### Stored data entries:
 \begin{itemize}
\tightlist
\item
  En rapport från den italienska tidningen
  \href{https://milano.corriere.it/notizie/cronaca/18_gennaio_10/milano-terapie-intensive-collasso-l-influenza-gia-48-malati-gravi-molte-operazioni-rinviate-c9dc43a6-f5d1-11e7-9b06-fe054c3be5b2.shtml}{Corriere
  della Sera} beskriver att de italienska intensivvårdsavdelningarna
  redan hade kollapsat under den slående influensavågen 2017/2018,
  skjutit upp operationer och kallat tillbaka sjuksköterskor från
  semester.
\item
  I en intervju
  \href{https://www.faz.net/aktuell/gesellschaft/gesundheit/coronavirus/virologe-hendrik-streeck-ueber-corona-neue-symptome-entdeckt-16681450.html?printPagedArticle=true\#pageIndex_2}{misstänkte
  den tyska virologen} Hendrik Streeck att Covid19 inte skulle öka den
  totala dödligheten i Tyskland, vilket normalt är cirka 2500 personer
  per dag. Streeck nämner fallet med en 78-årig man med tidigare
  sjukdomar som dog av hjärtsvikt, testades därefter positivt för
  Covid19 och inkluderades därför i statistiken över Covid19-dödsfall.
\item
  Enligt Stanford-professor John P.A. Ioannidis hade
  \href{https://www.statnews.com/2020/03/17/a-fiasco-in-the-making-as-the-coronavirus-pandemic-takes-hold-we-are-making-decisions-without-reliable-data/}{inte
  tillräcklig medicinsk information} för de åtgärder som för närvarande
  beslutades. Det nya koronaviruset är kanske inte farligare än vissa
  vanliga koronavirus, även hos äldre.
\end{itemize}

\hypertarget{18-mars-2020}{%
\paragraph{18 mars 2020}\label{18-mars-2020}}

* * *

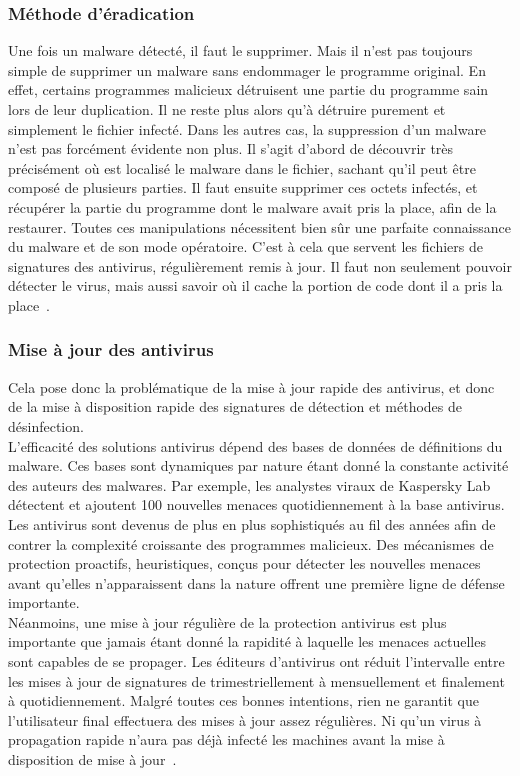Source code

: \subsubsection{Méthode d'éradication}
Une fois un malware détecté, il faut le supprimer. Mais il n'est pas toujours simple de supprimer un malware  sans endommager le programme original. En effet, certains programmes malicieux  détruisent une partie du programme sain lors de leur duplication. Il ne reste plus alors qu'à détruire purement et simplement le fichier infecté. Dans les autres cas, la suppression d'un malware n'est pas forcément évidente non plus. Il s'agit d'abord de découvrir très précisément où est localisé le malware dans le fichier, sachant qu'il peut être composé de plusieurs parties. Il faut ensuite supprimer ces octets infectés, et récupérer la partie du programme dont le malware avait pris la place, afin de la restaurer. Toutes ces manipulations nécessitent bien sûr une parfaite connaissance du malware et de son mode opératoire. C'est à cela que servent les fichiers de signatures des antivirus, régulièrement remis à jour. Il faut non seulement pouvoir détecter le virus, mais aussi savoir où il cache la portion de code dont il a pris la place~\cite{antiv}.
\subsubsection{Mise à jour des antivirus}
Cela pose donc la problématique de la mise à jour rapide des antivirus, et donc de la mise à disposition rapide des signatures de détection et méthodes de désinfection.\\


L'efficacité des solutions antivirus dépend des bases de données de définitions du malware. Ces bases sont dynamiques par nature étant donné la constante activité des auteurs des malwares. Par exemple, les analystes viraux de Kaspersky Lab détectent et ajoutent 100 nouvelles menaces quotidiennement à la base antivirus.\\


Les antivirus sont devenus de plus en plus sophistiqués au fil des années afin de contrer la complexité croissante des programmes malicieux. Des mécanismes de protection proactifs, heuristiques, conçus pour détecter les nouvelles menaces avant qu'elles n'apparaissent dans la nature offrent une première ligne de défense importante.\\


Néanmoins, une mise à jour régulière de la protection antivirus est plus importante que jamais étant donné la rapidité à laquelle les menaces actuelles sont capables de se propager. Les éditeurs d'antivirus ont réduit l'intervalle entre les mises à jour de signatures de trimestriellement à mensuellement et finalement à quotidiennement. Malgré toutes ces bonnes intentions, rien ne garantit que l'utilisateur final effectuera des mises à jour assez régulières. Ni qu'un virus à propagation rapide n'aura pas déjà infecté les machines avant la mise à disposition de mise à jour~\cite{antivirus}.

### Exercise requirements:
Select all lines with the word "href" from the entries above.

### Task answer:
  \href{https://milano.corriere.it/notizie/cronaca/18_gennaio_10/milano-terapie-intensive-collasso-l-influenza-gia-48-malati-gravi-molte-operazioni-rinviate-c9dc43a6-f5d1-11e7-9b06-fe054c3be5b2.shtml}{Corriere
  \href{https://www.faz.net/aktuell/gesellschaft/gesundheit/coronavirus/virologe-hendrik-streeck-ueber-corona-neue-symptome-entdeckt-16681450.html?printPagedArticle=true\#pageIndex_2}{misstänkte
  \href{https://www.statnews.com/2020/03/17/a-fiasco-in-the-making-as-the-coronavirus-pandemic-takes-hold-we-are-making-decisions-without-reliable-data/}{inte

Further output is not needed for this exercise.